The Supreme Court handed down a unanimous decision today in Bowman v. Monsanto, holding the doctrine of patent exhaustion does not permit a farmer to reproduce patented seeds by replanting seeds after growing a first crop.
Supported by anti-GMO (genetically modified organism) non-profit organizations such as the Center for Food Safety and Save Our Seeds, Hugh Bowman took his case all the way to the Supreme Court. The Court roundly rejected Bowman’s theories as to why his replanting of commodity seeds and saving selected Round-Up Ready™ seeds for further plantings did not constitute infringement of Monsanto’s patents on the genetically modified seeds.
Bowman’s case rested on the doctrine of patent exhaustion, whereby once a patentee sells his product, he cannot control further use of that product. Bowman had bought the beans from a commodity grain elevator, which had purchased the crop from a farmer who bought from an authorized Monsanto agent. Bowman argued that the original sale of the parental seed to the farmer exhausted Monsanto’s right to control use of the subsequent generations of soybeans. Bowman’s theories have some initial appeal, because certainly the raison d’etre of a seed is to plant it. As the Court noted, however, planting a seed to make more seeds for planting future generations is not the only use of a seed. Soybean seeds can be used as a direct food source for human and animal consumption. Soybean seeds can also be processed into other products, such as oil, milk, tofu, and nutritional supplements. Thus Monsanto’s prevention of the use of the soybeans as parents of further generations did not prevent the purchaser from enjoying all uses of the soybeans.

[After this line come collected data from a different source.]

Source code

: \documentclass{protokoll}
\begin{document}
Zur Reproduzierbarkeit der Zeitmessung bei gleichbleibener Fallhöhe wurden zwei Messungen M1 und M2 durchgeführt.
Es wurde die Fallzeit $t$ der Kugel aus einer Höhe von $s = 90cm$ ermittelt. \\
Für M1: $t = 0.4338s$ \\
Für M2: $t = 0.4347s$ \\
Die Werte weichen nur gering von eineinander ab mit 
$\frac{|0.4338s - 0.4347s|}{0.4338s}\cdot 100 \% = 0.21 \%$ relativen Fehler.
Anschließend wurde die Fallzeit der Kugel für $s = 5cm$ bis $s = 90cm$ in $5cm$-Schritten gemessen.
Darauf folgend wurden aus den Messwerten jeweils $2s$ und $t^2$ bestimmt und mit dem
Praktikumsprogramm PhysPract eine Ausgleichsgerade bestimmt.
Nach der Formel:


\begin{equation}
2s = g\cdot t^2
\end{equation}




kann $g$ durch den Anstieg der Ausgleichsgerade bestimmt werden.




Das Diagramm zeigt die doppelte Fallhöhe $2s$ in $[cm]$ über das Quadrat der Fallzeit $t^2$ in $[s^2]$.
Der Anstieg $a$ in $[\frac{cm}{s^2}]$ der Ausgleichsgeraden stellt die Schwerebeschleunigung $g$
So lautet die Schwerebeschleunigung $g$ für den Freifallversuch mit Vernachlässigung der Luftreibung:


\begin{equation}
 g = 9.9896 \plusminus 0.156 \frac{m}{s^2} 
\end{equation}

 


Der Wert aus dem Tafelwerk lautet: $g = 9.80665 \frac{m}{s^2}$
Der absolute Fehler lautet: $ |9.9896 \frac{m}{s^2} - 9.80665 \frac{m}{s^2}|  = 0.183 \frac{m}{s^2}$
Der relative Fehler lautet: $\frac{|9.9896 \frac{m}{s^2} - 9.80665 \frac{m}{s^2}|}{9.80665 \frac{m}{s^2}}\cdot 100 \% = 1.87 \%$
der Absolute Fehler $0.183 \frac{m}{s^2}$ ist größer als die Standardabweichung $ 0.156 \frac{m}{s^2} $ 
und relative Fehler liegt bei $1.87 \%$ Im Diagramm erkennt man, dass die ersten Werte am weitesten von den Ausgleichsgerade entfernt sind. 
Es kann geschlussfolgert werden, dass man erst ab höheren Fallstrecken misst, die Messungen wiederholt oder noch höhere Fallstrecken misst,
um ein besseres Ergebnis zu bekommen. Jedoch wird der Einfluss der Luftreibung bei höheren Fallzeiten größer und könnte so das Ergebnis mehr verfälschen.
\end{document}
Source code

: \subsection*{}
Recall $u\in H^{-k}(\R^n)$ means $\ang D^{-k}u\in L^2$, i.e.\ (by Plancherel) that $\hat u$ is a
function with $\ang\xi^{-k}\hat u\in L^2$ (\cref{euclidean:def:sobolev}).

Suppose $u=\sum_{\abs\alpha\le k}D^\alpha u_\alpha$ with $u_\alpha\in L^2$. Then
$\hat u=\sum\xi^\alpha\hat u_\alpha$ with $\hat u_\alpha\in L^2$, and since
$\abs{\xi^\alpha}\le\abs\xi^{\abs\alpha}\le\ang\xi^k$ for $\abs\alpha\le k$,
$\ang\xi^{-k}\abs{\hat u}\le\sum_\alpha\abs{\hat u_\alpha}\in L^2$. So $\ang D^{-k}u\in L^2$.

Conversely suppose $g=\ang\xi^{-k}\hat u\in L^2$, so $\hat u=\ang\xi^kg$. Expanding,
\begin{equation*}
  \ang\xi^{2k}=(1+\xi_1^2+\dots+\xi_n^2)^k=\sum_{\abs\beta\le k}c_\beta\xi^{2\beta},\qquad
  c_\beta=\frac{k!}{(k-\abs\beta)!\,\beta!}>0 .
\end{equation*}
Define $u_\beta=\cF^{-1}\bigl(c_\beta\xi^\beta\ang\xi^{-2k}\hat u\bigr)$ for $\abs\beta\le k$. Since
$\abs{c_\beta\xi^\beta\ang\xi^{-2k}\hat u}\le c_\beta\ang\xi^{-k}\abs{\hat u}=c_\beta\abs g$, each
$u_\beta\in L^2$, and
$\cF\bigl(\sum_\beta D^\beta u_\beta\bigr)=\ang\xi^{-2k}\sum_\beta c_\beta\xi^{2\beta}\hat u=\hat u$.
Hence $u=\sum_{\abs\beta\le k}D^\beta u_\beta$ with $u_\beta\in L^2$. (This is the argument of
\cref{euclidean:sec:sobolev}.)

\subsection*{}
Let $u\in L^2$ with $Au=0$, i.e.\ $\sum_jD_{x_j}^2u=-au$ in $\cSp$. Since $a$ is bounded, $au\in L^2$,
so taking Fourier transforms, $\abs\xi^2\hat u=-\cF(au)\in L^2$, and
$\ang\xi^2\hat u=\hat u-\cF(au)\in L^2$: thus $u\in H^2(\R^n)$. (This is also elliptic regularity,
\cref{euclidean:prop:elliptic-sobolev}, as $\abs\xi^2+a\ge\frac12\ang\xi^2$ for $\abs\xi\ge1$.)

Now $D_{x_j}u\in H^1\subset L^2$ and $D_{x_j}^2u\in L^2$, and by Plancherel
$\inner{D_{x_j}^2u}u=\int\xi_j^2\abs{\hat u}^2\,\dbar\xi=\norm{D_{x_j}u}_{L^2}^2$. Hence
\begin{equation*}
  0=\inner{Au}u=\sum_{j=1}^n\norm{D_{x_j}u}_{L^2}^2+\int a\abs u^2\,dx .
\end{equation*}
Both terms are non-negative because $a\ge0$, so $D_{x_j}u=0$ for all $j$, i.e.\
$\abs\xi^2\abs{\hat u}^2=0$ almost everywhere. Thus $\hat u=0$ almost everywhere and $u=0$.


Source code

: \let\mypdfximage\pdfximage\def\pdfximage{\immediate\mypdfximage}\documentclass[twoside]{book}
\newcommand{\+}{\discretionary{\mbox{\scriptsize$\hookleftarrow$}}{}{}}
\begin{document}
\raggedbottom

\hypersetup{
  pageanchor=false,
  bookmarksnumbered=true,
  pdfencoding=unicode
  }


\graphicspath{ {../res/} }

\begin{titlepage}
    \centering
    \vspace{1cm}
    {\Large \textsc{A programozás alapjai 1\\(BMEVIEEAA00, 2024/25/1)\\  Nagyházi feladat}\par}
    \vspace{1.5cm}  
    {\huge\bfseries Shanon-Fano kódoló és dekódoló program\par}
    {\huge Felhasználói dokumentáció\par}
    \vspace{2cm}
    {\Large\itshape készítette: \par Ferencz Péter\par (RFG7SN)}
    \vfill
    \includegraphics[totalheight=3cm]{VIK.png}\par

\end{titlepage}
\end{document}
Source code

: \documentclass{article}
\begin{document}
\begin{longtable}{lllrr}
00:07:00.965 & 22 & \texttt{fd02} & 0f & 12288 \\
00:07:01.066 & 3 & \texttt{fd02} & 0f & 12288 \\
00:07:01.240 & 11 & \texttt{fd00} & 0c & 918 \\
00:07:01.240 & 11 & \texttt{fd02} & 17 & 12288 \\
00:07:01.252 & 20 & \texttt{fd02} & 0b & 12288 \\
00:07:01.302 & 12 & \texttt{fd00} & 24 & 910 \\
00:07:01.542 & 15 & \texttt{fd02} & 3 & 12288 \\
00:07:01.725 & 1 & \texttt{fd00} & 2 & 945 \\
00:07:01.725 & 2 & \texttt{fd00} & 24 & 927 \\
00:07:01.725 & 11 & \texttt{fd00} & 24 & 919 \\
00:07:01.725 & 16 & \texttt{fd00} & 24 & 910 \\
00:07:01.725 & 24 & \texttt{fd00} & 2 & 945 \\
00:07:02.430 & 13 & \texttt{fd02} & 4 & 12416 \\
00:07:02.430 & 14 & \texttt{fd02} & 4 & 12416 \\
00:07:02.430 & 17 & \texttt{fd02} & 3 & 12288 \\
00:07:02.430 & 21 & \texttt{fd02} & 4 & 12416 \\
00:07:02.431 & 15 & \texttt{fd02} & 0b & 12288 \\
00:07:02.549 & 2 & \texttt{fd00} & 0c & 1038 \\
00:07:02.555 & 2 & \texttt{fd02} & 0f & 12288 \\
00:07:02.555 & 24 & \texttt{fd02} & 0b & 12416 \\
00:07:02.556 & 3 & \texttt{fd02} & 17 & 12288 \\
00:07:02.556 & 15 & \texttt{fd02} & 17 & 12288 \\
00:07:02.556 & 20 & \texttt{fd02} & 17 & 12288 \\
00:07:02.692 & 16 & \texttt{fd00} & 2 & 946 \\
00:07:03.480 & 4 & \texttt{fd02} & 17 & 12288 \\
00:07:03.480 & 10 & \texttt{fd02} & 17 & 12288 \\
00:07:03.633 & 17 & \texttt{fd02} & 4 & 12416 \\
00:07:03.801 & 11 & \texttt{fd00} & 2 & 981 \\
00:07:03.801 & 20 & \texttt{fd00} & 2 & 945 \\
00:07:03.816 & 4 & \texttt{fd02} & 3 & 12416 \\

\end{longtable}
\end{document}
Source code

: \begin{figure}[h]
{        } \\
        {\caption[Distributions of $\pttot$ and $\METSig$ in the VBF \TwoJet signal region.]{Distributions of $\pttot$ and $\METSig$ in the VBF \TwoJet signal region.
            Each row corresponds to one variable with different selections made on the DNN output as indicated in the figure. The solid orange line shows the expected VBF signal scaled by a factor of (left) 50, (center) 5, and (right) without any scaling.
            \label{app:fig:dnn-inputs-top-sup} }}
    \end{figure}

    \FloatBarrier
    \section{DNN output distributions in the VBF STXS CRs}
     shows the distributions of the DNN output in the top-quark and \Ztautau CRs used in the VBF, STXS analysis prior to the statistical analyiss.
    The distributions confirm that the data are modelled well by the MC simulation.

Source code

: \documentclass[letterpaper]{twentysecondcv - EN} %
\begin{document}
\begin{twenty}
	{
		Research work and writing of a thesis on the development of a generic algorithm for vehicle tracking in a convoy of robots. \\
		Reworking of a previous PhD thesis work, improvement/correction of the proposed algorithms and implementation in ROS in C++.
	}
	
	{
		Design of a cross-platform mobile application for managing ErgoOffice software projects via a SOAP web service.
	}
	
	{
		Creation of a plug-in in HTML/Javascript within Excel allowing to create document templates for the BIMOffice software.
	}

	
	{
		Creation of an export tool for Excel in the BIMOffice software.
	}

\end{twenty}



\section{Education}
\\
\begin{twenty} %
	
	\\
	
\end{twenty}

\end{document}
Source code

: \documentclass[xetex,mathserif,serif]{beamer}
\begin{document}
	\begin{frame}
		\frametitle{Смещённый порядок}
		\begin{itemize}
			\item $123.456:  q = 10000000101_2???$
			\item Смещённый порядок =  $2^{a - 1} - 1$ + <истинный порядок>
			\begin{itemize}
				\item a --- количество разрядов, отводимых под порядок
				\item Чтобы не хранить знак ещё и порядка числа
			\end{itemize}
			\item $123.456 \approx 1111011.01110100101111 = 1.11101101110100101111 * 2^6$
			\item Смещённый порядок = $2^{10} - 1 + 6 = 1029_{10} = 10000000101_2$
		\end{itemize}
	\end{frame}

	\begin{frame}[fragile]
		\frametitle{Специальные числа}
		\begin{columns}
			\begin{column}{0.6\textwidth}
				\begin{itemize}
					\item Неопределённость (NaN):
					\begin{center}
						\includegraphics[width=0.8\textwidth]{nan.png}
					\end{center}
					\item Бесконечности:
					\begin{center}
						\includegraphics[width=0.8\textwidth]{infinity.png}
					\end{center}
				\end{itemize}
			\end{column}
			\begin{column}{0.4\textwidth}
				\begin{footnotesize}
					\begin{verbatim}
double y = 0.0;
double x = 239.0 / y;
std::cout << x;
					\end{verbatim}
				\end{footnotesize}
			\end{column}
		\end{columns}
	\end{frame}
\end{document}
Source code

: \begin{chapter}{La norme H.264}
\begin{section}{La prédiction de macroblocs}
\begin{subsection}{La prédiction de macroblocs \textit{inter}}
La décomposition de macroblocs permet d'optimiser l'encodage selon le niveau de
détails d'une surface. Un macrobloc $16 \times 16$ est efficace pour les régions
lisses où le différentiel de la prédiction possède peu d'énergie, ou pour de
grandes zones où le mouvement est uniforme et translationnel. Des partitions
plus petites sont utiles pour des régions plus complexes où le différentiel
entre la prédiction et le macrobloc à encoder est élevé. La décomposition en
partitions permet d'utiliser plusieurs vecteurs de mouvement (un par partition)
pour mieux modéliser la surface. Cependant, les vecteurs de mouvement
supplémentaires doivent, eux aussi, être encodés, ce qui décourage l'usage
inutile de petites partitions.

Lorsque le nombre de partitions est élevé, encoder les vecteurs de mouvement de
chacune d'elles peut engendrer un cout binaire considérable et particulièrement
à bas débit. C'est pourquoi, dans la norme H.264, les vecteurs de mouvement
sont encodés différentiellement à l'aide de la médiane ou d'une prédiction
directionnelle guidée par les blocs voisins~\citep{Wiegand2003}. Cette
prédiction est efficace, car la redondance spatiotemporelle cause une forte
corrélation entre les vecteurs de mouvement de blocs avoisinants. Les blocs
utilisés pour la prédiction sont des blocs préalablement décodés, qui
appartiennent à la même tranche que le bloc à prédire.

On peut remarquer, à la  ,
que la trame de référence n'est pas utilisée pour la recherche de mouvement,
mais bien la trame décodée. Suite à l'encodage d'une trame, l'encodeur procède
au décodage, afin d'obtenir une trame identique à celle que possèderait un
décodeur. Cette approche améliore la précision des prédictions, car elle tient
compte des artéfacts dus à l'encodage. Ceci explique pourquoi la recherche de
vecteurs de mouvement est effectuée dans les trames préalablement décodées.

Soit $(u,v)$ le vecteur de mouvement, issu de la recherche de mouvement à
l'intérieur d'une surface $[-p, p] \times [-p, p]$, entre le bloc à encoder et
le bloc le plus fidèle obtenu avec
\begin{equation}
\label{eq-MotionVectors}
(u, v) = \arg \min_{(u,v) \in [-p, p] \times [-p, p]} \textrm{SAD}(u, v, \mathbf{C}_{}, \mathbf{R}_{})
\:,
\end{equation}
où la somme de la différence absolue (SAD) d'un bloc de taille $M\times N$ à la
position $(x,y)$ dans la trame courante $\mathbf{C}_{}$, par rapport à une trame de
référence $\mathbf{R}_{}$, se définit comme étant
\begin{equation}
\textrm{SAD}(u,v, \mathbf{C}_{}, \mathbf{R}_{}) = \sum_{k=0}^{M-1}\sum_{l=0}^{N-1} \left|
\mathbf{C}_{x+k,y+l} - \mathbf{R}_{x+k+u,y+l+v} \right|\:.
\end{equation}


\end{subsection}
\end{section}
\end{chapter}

But more fundamental to the Court’s decision was its characterization of replanting seed for future generations as an impermissible reconstruction or copying of the invention, which the doctrine of patent exhaustion does not permit. The Court pointed out that the first sale exhausts the rights only in the actual product sold, i.e., the seeds actually purchased. Those seeds could be used for any commodity purpose, i.e., for consumption or processing and consumption. But replanting the seeds inevitably created a second generation of plants, and that second generation constituted a copy of the original invention.
While Bowman tried to avoid his role in the infringing process by urging that the seeds just germinated on their own, the Court rejected that position as a “blame-the-bean defense.” It found the eight repeated cycles of planting, treating with Round-UpTM , harvesting, saving and planting did not just happen without Bowman’s active labor.
Although the Court indicated that it had taken the case in order “to consider the important question of patent law raised in this case,” it is not clear that the decision breaks any new ground. The Court relied on long-standing precedent and cited no case law that would make this a close question. Its decision does not appear to deviate from the reasoning in the lower courts. Once one sorts out the generations of seeds, the case falls squarely within prevailing legal principles. The Court in Bowman v. Monsanto had the potential to reach other self-replicating inventions, such as cell lines and microorganisms. However, the Court explicitly limited its holding to the specific facts of this case, declining to extend its holding to all self-replicating inventions.
The Court may have taken the case as part of its recent interest in reviewing the fundamentals of patent protection. The Court has shown particular interest in the patent eligibility of inventions in the biological sciences, such as clinical tests, therapeutic regimens, and genes. Bowman may be part of the Court’s reassessment of the role of patents related to living things.